The Schools Minister David Miliband went even further. Top pupils at every school, he said, should get into university regardless of their A-level grades. This is taking levelling-down to staggering new depths.

But then, these ministers are ideological wreckers. Far from raising education standards, they are wilfully and systematically destroying them altogether in the cause of an unattainable and, indeed, quite mad goal of academic equality.

Ms Hodge claims that universities are discriminating against bright children from inner city schools. But there’s no evidence for that at all. She commits the cardinal error -- repeated over and over again by the zealots of the left -- that any difference must mean discrimination.

There are several reasons why so many inner-city state school pupils don’t go to university, none of them the universities’ fault. They may want a job instead. They may not want to incur student debt. Above all, they may not be able to achieve good enough grades in the core subjects the universities require.

This, indeed, is the real scandal that holds so many disadvantaged pupils back -- that standards in many state schools simply aren’t good enough. Instead of putting this right, the government is causing standards to slide even further. It then systematically lies to the public through rigging the results and shoe-horning more and more young people into Mickey Mouse courses, so that it can falsely claim standards are rising.

The truth is that ministers regard education standards as infinitely malleable in the wholly disreputable and discredited cause of social engineering.

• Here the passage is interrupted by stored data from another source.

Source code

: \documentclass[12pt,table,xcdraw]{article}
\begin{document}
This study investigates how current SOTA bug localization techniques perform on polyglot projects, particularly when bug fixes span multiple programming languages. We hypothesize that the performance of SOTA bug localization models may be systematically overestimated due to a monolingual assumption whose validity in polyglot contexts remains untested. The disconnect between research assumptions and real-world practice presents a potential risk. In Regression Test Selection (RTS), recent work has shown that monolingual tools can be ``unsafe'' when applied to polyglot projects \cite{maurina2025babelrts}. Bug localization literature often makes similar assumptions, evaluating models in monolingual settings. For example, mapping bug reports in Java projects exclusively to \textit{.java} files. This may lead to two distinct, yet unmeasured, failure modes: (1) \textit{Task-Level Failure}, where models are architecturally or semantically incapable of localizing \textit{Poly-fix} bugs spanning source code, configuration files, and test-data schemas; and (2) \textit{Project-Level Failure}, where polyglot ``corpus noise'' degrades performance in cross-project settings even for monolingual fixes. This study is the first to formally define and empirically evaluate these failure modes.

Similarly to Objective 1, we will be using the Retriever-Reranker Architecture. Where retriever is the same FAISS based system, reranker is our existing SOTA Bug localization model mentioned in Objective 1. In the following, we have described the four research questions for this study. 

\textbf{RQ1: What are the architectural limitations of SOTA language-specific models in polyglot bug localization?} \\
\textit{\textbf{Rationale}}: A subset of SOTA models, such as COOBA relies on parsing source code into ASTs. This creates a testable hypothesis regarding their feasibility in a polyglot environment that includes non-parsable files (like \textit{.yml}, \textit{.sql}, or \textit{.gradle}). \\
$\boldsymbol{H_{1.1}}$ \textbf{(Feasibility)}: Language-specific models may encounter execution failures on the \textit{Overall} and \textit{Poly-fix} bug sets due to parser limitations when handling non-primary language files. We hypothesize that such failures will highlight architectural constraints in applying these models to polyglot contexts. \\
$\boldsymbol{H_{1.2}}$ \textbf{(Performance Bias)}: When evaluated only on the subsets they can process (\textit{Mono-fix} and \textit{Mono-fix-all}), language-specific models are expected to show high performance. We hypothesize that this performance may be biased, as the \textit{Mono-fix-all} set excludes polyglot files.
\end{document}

This is not some Old Labour aberration in the government’s ranks. Until he became an MP at the last election, youthful Miliband ran the Prime Minister’s policy unit. He is not only a rising star. He is at the intellectual heart of the Blairite project.

We can now see that the abolition of Clause Four was no more than a propaganda stunt designed to mislead us into believing that New Labour had renounced ideology and entered the real world. Not so. Blairism has turned out to be an absolutely lethal combination of old style egalitarianism and post-modern vandalism of existing institutions and values.

Not surprisingly, its education policies have not brought about egalitarian heaven on earth. And as every policy fails in this crazy aim, the government introduces yet another to block the exit for all those desperately trying to escape the rising tide of destruction.

Thus, higher education was expanded; but it wasn’t enough to bump up working-class numbers. So universities were paid by results, with more and more students awarded both places and degrees regardless of standards; but it still wasn’t enough.

So a postcode premium was introduced under which universities lost money if they didn’t take students from poor areas; but it still wasn’t enough. So now ministers are taking an axe to university standards themselves. No doubt it is only a matter of time before they abolish exams altogether and award a degree-level certificate to everyone in the country.

And now to cap it all, parents who have fled in despair to the independent sector as the last redoubt of reliable educational standards (and who have paid twice for education through taxes and fees) find their children are to be punished for the crime of being well-educated.

Enabling bright children from poor backgrounds to rise through the agency of education was once the great liberal ideal of our political class. This meritocracy, which expressed itself through the grammar schools, enabled poor children of talent to rise out of disadvantage.

But now, with the very idea of meritocracy destroyed in the name of a spurious equality, working-class pupils have less [ital]opportunity than before.

The universities have spinelessly connived at this disaster. In private, vice-chancellors bemoan the collapse of standards. In public, they refuse to blow the whistle, choosing instead to further corrupt academic quality in order not to jeopardise government funding.

The only way out is for the universities – and, indeed, the entire education system – to be set free altogether from political control.

For it is truly astounding that this government has fooled so many for so long that raising education standards lies at the heart of its vision. Instead, it is taking an axe to excellence in the name of uniformity. Equal opportunity, RIP.